In primo luogo: la gestione della pandemia, in Italia e all’estero, è stata ben lungi dall’essere giuridicamente corretta, comportando la compressione e spesso la soppressione di diritti costituzionali fondamentali e naturali che per la loro stessa sostanza non avrebbero potuto e dovuto essere violati.

In secondo luogo: la classe giuridica, sia all’estero che in Italia, non ha saputo reagire durante la gestione della pandemia contro gli abusi che governi, legislatori e amministratori hanno compiuto seppur in nome dell’emergenza sanitaria in atto, dimostrandosi così non soltanto lenti nel porre in essere le proprie stesse conoscenze giuridiche, ma anche e soprattutto, e ancor peggio, sostanzialmente inutili poiché un giurista che non riconosce un abuso contra legem et contra ius e che non sa reagire contro di esso rinnega se stesso e dimostra di non essere realmente un giurista.

In terzo luogo: la lenta, e spesso tardiva, reazione dei tribunali di merito e di legittimità, di ogni ordine e grado, sia in Italia che all’estero, dimostra non soltanto che violazioni di leggi, norme e principi ci sono state, e anche più numerose di quanto i più sprovveduti possano ritenere, ma soprattutto che l’integrità dello Stato di diritto è ben più fragile di quanto potesse apparire prima della pandemia medesima.
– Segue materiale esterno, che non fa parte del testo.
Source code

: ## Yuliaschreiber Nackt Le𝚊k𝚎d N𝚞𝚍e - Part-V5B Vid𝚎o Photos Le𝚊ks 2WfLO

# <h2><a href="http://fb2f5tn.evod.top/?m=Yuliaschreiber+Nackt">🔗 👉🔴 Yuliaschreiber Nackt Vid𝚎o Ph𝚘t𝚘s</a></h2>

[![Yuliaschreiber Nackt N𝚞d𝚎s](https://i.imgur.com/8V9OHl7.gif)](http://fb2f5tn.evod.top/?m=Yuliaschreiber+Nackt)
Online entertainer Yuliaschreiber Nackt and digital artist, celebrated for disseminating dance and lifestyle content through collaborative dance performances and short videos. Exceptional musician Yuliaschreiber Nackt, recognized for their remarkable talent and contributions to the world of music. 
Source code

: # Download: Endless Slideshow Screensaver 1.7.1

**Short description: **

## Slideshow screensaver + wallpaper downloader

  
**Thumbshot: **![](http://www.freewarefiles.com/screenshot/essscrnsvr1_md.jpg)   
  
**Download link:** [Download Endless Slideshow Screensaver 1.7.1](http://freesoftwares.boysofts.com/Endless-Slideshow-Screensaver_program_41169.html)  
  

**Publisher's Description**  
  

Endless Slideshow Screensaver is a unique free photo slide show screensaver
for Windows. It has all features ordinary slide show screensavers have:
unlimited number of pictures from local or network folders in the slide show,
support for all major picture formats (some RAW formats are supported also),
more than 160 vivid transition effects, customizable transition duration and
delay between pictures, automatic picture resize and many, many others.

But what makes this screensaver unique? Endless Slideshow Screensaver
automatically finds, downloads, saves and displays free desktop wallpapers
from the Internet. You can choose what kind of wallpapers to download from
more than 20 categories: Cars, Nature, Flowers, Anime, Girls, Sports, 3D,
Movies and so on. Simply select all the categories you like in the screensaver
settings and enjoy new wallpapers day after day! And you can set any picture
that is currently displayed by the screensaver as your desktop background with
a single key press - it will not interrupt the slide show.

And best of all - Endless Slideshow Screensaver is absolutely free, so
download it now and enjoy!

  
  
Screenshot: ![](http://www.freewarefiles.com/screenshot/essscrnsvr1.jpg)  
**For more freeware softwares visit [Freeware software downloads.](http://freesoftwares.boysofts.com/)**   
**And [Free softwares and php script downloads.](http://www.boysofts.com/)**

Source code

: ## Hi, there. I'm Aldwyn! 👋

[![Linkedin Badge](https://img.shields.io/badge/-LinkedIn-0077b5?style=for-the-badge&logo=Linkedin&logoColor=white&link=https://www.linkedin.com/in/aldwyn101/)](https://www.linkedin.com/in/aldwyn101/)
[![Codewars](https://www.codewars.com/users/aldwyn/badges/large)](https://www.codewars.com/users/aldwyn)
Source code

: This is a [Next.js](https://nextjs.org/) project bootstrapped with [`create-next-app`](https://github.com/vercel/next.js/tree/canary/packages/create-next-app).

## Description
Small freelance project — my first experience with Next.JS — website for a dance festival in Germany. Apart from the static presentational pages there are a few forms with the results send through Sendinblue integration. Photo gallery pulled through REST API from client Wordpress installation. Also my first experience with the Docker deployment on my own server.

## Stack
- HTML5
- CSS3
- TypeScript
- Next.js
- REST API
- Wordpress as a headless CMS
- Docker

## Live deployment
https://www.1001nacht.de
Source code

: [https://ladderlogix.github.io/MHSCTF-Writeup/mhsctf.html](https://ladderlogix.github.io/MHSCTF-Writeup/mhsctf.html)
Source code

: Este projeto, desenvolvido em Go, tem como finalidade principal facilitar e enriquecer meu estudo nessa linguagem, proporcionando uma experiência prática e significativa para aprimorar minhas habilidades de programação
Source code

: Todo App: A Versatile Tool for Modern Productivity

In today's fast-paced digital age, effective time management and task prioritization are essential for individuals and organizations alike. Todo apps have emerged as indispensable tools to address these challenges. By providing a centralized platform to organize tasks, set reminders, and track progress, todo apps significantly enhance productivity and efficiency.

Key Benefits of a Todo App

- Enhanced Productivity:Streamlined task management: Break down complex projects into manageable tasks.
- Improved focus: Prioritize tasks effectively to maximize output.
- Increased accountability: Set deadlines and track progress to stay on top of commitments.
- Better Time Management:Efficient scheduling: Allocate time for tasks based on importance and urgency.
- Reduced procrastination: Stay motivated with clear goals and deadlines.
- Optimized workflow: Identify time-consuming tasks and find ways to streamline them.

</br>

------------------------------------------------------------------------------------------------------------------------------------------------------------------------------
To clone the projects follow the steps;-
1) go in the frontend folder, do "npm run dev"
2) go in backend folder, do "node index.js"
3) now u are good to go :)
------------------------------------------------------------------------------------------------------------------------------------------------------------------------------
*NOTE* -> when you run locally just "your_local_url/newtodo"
In quarto luogo: coloro che ancor oggi – specialmente se giuristi – non si rendono conto della gravità dell’accaduto e che continuano a giustificare tutto quanto occorso semplicemente sulla scorta della motivazione emergenziale si pongono al di fuori di ogni capacità riflessiva e di esercizio del pensiero in ossequio al principio di ragione, rifugiandosi nel mero formalismo del principio di autorità, un po’ come accadde con i giuristi tedeschi alla fine del Secondo conflitto mondiale ai quali fu chiesto come avessero permesso tutto ciò che era stato compiuto, rispondendo essi che si erano limitati, in sostanza, ad obbedire all’urgenza del comando formalmente corretto più che alle esigenze della giustizia sostanziale.

In quinto luogo: le sentenze che in Italia e nel mondo si stanno moltiplicando dimostrano che era necessario gestire giuridicamente l’emergenza sanitaria invece di plasmare sanitariamente il diritto come è stato fatto con l’incredibile e silente complicità della maggioranza della classe giuridica.

In conclusione: saranno necessari ancora mesi e anni, molti, molti anni, prima che attraverso la via dei tribunali siano accertate le responsabilità e sia fatta giustizia sulla gestione di quella crisi sanitaria che la pandemia è stata e che ha portato alla luce una ancor più preoccupante crisi dei giuristi, rivelatisi incapaci – nel momento del bisogno e nell’ora fissata per loro dalla storia – di difendere lo statuto epistemico della propria disciplina, i principi generali dello Stato di diritto e le garanzie minime essenziali di tutela della persona.